_PROBLEM TO WORK ON_.
Across the whole listing, filter for the string "first" and copy every line that has it.
========
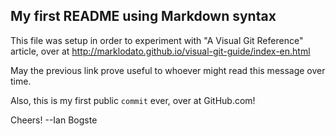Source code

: ## My first README using Markdown syntax

This file was setup in order to experiment with "A Visual Git Reference" article, over at http://marklodato.github.io/visual-git-guide/index-en.html

May the previous link prove useful to whoever might read this message over time.

Also, this is my first public `commit` ever, over at GitHub.com!

Cheers!
--Ian Bogste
========
_OUTPUT OF THE TASK_.
: ## My first README using Markdown syntax
Also, this is my first public `commit` ever, over at GitHub.com!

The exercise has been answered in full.